--- WHAT THE TASK ASKS ---
Check every line of the entries below for "balancer", and copy the lines that have it.

(PROVIDED ENTRIES begins)

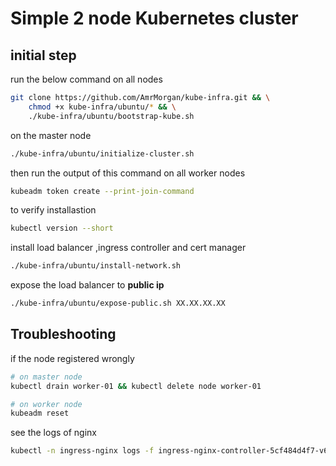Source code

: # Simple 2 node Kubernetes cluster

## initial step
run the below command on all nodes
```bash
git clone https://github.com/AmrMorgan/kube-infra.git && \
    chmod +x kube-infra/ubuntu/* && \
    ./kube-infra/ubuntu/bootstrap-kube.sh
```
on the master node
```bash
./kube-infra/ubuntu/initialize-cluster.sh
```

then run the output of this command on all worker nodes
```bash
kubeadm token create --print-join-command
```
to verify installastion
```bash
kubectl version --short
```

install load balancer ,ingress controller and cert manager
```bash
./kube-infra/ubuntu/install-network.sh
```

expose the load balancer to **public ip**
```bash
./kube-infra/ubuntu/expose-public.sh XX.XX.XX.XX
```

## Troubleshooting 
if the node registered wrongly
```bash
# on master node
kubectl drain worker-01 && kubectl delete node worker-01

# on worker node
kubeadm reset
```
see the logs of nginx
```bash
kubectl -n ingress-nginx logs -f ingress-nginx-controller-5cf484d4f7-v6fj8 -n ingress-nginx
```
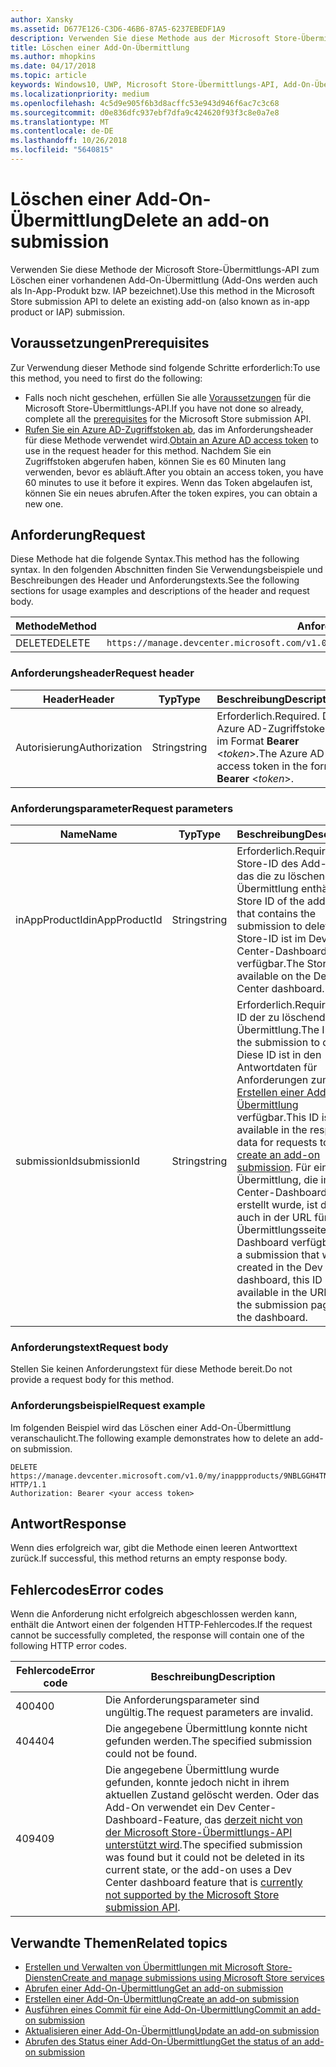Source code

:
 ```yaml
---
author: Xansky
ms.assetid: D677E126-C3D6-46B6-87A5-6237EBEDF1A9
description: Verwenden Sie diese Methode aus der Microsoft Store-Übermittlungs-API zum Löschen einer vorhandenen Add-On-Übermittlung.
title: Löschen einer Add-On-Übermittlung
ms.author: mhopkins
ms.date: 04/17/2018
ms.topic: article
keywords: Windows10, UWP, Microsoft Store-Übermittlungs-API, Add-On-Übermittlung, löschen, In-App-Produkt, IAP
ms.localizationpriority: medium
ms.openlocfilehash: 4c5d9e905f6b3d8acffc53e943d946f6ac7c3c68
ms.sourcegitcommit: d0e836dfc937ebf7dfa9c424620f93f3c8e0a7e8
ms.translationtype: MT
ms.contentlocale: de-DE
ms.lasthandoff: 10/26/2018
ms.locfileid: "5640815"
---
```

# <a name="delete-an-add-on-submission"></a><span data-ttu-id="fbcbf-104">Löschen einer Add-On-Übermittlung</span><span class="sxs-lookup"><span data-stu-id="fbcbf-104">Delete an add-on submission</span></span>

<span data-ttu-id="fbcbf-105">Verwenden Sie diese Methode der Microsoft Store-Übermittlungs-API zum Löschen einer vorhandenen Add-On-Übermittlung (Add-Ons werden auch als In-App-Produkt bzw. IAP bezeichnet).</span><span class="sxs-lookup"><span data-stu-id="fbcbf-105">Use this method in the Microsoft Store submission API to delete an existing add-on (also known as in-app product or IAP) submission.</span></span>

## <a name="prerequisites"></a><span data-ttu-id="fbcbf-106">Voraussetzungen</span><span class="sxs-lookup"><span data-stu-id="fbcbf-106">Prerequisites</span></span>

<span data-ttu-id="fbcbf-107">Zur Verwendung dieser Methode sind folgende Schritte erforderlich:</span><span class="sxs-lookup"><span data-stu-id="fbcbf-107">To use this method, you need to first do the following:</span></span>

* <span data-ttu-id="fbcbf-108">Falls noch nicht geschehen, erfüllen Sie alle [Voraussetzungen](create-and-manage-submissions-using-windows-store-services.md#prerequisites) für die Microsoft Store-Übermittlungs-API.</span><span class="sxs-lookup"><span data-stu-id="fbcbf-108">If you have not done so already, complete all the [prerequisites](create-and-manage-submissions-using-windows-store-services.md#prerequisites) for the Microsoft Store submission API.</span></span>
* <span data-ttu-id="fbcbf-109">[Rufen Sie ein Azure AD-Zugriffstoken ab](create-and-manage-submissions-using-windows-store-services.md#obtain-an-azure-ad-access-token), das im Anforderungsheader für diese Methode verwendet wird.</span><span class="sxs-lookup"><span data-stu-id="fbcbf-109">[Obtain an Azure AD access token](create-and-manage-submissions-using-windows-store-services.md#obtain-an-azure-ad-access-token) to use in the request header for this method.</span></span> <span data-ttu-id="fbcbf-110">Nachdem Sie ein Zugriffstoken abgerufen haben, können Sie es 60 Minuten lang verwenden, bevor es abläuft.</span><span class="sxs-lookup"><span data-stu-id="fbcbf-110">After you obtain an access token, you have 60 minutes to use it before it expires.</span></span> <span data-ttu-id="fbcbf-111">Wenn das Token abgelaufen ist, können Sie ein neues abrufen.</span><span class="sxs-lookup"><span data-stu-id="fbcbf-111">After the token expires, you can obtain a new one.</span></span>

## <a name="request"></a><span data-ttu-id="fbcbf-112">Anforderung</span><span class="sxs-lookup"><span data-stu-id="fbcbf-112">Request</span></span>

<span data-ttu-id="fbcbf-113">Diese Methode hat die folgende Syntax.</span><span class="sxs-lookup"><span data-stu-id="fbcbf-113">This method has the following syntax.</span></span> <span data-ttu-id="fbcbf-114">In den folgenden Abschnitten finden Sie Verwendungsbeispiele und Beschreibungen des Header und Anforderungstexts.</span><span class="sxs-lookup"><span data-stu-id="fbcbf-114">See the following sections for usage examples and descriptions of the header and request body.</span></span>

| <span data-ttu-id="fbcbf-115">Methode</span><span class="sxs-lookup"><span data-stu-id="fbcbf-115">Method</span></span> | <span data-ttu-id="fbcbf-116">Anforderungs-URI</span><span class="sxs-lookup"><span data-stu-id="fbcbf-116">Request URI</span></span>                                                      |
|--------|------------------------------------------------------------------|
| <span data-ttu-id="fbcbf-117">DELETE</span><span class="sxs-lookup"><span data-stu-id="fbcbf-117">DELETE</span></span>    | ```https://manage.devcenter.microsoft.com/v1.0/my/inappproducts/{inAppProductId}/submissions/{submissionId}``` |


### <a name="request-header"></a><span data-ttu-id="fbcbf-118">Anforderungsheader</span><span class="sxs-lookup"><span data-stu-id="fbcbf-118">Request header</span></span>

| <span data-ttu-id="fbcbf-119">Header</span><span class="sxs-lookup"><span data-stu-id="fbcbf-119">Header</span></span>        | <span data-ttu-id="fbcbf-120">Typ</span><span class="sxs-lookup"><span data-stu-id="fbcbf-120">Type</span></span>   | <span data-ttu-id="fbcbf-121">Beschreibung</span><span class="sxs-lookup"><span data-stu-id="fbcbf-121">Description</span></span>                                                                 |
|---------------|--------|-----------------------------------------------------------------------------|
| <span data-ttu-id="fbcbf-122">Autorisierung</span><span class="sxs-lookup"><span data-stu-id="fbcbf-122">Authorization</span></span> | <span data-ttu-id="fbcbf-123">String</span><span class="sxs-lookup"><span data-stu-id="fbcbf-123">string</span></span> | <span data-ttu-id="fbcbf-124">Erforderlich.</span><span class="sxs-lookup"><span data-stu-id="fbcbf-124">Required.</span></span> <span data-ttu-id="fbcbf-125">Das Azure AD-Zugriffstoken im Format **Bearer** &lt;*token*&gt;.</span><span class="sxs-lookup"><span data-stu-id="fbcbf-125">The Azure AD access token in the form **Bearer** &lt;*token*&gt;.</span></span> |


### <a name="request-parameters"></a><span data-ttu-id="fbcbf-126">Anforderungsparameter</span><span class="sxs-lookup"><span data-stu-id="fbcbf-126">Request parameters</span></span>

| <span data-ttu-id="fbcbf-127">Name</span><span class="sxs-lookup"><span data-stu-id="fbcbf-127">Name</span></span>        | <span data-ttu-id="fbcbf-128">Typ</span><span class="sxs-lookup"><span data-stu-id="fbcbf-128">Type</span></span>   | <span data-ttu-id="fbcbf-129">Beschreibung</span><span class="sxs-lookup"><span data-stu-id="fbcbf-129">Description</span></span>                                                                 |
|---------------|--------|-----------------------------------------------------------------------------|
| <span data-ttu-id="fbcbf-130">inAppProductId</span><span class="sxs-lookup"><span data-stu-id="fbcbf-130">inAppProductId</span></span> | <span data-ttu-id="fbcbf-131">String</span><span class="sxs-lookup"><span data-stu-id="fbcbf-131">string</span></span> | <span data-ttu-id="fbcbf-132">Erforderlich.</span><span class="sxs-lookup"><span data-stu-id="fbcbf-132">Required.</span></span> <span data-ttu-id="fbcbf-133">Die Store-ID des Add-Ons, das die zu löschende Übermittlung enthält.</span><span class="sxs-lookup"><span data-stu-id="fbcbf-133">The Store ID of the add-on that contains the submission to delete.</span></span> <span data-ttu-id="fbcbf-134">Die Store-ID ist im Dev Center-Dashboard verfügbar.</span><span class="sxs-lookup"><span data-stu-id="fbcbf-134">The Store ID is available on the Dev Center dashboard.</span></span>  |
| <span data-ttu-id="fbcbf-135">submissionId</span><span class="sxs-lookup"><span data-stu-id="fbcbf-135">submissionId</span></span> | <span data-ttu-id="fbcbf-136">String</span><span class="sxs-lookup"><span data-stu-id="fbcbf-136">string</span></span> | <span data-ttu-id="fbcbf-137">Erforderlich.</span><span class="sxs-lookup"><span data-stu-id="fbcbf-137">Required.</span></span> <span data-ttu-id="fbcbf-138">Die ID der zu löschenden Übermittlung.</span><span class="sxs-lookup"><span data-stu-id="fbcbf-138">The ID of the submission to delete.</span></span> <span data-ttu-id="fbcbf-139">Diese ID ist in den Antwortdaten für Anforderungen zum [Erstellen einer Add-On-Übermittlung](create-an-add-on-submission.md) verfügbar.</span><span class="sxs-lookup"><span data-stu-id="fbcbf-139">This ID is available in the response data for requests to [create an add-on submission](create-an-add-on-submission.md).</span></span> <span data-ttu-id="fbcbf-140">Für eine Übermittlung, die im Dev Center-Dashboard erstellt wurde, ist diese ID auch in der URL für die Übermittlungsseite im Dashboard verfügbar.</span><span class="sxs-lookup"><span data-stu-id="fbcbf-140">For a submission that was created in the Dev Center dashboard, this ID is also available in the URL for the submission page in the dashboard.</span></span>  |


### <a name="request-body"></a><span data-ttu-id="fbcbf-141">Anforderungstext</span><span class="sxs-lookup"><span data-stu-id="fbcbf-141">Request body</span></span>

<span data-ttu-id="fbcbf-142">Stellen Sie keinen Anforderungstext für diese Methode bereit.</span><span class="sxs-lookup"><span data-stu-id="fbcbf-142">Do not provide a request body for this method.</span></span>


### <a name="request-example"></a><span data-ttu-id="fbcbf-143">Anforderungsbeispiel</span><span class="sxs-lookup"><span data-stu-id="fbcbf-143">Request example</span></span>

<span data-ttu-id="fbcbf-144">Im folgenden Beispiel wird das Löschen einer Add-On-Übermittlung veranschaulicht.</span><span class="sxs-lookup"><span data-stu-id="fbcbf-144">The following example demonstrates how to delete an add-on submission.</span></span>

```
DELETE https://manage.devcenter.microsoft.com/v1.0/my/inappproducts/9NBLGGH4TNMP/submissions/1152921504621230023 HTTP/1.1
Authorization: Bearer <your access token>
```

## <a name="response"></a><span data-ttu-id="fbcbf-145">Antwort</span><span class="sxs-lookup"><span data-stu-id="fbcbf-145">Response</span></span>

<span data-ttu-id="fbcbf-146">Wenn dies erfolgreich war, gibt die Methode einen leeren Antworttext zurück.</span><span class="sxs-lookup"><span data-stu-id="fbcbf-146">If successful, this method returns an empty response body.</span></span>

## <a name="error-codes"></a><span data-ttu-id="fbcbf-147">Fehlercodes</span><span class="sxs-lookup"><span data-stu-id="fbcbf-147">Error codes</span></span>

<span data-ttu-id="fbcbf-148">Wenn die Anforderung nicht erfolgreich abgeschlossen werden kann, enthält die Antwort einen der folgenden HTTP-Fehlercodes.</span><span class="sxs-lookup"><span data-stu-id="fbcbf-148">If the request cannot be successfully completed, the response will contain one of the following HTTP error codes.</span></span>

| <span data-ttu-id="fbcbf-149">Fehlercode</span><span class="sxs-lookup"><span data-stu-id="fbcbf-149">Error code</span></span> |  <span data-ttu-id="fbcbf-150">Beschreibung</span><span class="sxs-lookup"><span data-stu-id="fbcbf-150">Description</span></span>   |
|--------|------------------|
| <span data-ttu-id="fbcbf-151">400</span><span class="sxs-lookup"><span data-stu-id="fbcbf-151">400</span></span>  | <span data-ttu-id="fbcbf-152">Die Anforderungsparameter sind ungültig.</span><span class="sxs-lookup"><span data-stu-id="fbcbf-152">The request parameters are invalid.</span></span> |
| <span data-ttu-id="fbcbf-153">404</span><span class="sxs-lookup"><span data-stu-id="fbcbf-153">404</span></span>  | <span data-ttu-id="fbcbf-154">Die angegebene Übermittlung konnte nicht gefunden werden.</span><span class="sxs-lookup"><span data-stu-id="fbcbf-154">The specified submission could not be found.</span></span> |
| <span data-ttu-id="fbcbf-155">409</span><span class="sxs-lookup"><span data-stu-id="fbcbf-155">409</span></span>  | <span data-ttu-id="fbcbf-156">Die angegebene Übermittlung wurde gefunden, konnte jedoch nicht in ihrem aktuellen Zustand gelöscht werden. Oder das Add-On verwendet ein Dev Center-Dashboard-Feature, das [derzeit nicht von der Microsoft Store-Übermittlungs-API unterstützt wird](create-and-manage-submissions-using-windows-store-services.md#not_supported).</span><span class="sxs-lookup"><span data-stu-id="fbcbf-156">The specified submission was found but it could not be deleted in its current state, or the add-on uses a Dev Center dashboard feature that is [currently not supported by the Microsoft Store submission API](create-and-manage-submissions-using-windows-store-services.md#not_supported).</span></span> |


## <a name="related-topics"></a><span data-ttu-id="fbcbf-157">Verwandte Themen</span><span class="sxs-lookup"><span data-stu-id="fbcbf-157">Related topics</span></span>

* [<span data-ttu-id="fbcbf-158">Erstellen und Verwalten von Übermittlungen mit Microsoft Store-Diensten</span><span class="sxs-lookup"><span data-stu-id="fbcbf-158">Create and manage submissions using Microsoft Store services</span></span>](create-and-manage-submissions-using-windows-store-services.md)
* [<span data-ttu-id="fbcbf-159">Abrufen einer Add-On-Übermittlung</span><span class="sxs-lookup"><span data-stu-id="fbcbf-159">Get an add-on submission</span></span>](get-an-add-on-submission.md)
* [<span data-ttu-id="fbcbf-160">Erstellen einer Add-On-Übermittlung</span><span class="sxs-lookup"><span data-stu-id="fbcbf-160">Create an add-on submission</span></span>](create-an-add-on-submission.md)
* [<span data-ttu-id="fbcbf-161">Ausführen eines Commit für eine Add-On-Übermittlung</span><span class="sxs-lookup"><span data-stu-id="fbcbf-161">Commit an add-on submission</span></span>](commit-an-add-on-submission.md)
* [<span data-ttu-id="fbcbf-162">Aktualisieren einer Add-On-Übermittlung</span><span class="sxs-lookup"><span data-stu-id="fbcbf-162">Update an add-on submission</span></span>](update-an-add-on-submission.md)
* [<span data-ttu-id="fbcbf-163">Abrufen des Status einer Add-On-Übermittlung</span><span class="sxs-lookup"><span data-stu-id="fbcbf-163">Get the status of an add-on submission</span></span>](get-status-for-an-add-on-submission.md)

(PROVIDED ENTRIES ends)

--- EXERCISE ANSWER ---
install load balancer ,ingress controller and cert manager
expose the load balancer to **public ip**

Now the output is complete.